Saturday, August 28, 2010

Pers Era Reformasi


August 24, 2010

Lecture: A. Junaidi - The Jakarta Post, Senior Redactor


Pers Orde Baru

Pers pada saat Orde Baru terlihat tidak memiliki suara sama sekali, dikarenakan pada saat orde baru merupakan masa yang otoriter, dimana pada masa ini, kebebasan pers dikekang atas nama kepentingan pemerintah dan ketertiban masyarakat.

Pada masa Orde Baru inilah banyaknya terjadi pembredelan terhadap beberapa media masa nasional. Tepatnya pada 1994, ada 3 media massa yang dibredel atau dicabut surat izin penerbitannya, yaitu Tempo, Editor, dan Detik.

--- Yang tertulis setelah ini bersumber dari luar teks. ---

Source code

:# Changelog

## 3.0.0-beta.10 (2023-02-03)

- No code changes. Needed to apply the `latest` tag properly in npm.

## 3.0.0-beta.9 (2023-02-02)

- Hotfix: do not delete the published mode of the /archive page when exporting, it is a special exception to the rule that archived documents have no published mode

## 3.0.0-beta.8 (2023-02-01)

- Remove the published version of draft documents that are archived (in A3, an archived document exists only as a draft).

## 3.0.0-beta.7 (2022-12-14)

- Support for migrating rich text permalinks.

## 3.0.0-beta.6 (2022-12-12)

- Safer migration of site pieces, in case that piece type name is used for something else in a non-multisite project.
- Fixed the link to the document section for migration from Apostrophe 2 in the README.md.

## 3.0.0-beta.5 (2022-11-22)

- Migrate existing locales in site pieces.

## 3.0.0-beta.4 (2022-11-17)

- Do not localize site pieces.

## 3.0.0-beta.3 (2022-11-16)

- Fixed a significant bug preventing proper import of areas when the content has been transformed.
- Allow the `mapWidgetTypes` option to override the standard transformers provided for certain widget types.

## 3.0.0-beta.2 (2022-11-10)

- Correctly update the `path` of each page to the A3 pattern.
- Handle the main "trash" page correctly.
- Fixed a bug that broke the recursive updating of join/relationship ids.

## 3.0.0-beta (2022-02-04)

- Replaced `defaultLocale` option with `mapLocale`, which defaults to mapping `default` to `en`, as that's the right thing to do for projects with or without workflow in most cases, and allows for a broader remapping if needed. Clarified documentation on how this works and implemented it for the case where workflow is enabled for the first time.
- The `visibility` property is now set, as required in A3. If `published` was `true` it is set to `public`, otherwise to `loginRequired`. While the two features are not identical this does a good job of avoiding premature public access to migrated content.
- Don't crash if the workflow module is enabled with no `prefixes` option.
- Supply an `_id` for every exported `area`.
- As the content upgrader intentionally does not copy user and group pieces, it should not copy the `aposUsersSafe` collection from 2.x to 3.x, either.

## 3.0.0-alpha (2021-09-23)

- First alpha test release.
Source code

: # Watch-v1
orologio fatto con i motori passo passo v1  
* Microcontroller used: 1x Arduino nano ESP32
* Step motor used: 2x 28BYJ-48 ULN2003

Pembredelan ini terjadi karena media massa yang dibredel memberitakan suatu peristiwa atau isu yang sedikit banyak membicarakan kinerja pemerintahan pada saat itu.

Selain terjadinya pembredelan, dikeluarkannya SIUPP (Surat Ijin Untuk Penerbitan Pers), dengan dikeluarkannya SIUPP tersebut, maka semakin diperketatnya pers dalam menyebarkan informasi kepada masyarakat luas.

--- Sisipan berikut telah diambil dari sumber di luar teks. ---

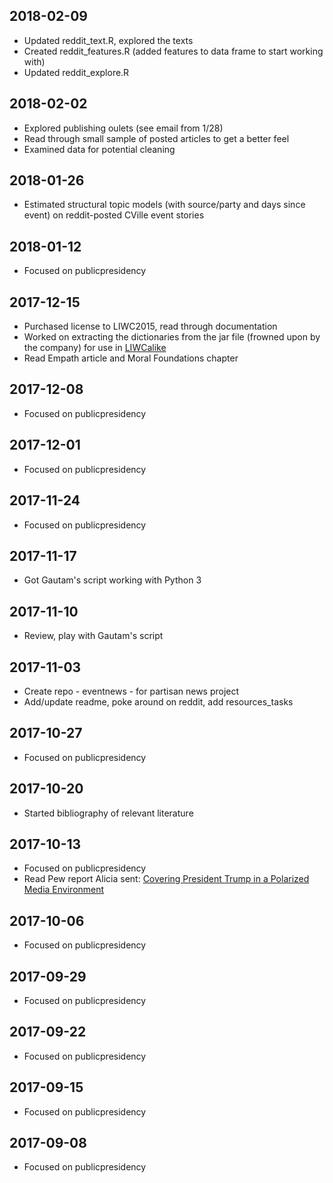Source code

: ## 2018-02-09
* Updated reddit_text.R, explored the texts
* Created reddit_features.R (added features to data frame to start working with)
* Updated reddit_explore.R

## 2018-02-02
* Explored publishing oulets (see email from 1/28)
* Read through small sample of posted articles to get a better feel
* Examined data for potential cleaning

## 2018-01-26
* Estimated structural topic models (with source/party and days since event) on reddit-posted CVille event stories

## 2018-01-12
* Focused on publicpresidency

## 2017-12-15
* Purchased license to LIWC2015, read through documentation
* Worked on extracting the dictionaries from the jar file (frowned upon by the company) for use in [LIWCalike](https://github.com/kbenoit/LIWCalike) 
* Read Empath article and Moral Foundations chapter

## 2017-12-08
* Focused on publicpresidency

## 2017-12-01
* Focused on publicpresidency

## 2017-11-24
* Focused on publicpresidency

## 2017-11-17
* Got Gautam's script working with Python 3

## 2017-11-10
* Review, play with Gautam's script

## 2017-11-03
* Create repo - eventnews - for partisan news project
* Add/update readme, poke around on reddit, add resources_tasks 

## 2017-10-27
* Focused on publicpresidency

## 2017-10-20
* Started bibliography of relevant literature

## 2017-10-13
* Focused on publicpresidency
* Read Pew report Alicia sent: [Covering President Trump in a Polarized Media Environment](http://www.journalism.org/2017/10/02/covering-president-trump-in-a-polarized-media-environment/)

## 2017-10-06
* Focused on publicpresidency

## 2017-09-29
* Focused on publicpresidency

## 2017-09-22
* Focused on publicpresidency

## 2017-09-15
* Focused on publicpresidency

## 2017-09-08
* Focused on publicpresidency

Jadi, setiap ada berita tentang Soeharto yang jelek, maka bagian pemerintah akan langsung menelepon ke pers untuk tidak diberitakan.

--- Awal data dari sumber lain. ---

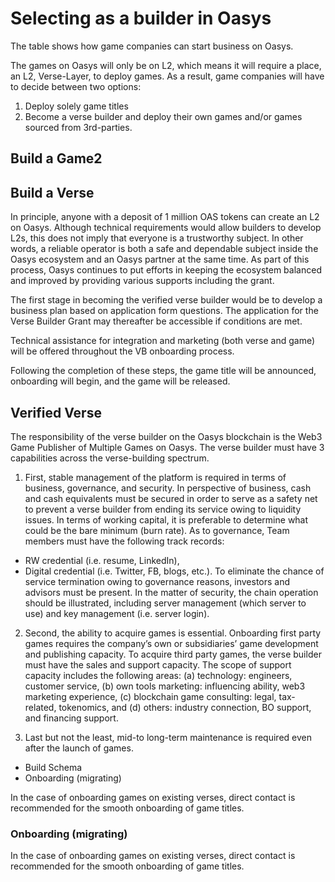 # Selecting as a builder in Oasys



The table shows how game companies can start business on Oasys. 

The games on Oasys will only be on L2, which means it will require a place, an L2, Verse-Layer, to deploy games. As a result, game companies will have to decide between two options: 
1. Deploy solely game titles
2. Become a verse builder and deploy their own games and/or games sourced from 3rd-parties.

## Build a Game2



## Build a Verse

In principle, anyone with a deposit of 1 million OAS tokens can create an L2 on Oasys. Although technical requirements would allow builders to develop L2s, this does not imply that everyone is a trustworthy subject. In other words, a reliable operator is both a safe and dependable subject inside the Oasys ecosystem and an Oasys partner at the same time. As part of this process, Oasys continues to put efforts in keeping the ecosystem balanced and improved by providing various supports including the grant.



The first stage in becoming the verified verse builder would be to develop a business plan based on application form questions. The application for the Verse Builder Grant may thereafter be accessible if conditions are met.

Technical assistance for integration and marketing (both verse and game) will be offered throughout the VB onboarding process.

Following the completion of these steps, the game title will be announced, onboarding will begin, and the game will be released.


## Verified Verse

The responsibility of the verse builder on the Oasys blockchain is the Web3 Game Publisher of Multiple Games on Oasys. The verse builder must have 3 capabilities across the verse-building spectrum. 

1.  First, stable management of the platform is required in terms of business, governance, and security. In perspective of business, cash and cash equivalents must be secured in order to serve as a safety net to prevent a verse builder from ending its service owing to liquidity issues. In terms of working capital, it is preferable to determine what could be the bare minimum (burn rate). As to governance, Team members must have the following track records: 
-  RW credential (i.e. resume, LinkedIn), 
-  Digital credential (i.e. Twitter, FB, blogs, etc.). To eliminate the chance of service termination owing to governance reasons, investors and advisors must be present. In the matter of security, the chain operation should be illustrated, including server management (which server to use) and key management (i.e. server login).

2.  Second, the ability to acquire games is essential. Onboarding first party games requires the company’s own or subsidiaries’ game development and publishing capacity. To acquire third party games, the verse builder must have the sales and support capacity. The scope of support capacity includes the following areas: (a) technology: engineers, customer service, (b) own tools marketing: influencing ability, web3 marketing experience, (c) blockchain game consulting: legal, tax-related, tokenomics, and (d) others: industry connection, BO support, and financing support.

3. Last but not the least, mid-to long-term maintenance is required even after the launch of games. 

- Build Schema
- Onboarding (migrating)

In the case of onboarding games on existing verses, direct contact is recommended for the smooth onboarding of game titles. 

### Onboarding (migrating)

In the case of onboarding games on existing verses, direct contact is recommended for the smooth onboarding of game titles.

Hal-hal pengekangan terhadap pers yang terjadi pada masa Soeharto itu, membuat para wartawan melakukan demo, dengan dibentuknya AJI (Aliansi Jurnalis Independen) tahun 1995.

Tanggal 12 Mei 1998, terjadilah tragedi Trisakti, dimana terjadinya peristiwa penembakan terhadap mahasiswa pada saat demonstrasi menuntut Soeharto turun dari jabatannya. Pada tragedi ini, terdapat empat (4) orang mahasiswa yang tewas tertembak di dalam kampus, dan yang terluka berat dilarikan ke RS Sumber Waras.

Tanggal 13 - 15 Mei 1998, terjadilah kerusuhan Mei 1998 yang diawali oleh krisis finansial Asia, serta dipicu oleh Tragedi Trisakti.

Tanggal 21 Mei 1998, Soeharto mengundurkan diri dari jabatannya setelah kejadian kerusuhan Mei 1998 (13-15 Mei 1998) dan pendudukan gedung DPR/MPR oleh ribuan mahasiswa. Pada saat itulah, masa orde baru berakhir dari pemerintahan yang otoriter.


Pers Pasca Orde Baru

Pasca Orde Baru ini merupakan masa setelah Soeharto mengundurkan diri dari jabatannya. Pasca Orde Baru ini disebut juga "Era Reformasi atau Orde Reformasi". Dikarenakan, pada masa ini masih ada tokoh-tokoh penting pada masa Orde Baru di jajaran pemerintah pada masa Reformasi ini sering membuat beberapa orang mengatakan bahwa Orde Baru masih belum berakhir [1].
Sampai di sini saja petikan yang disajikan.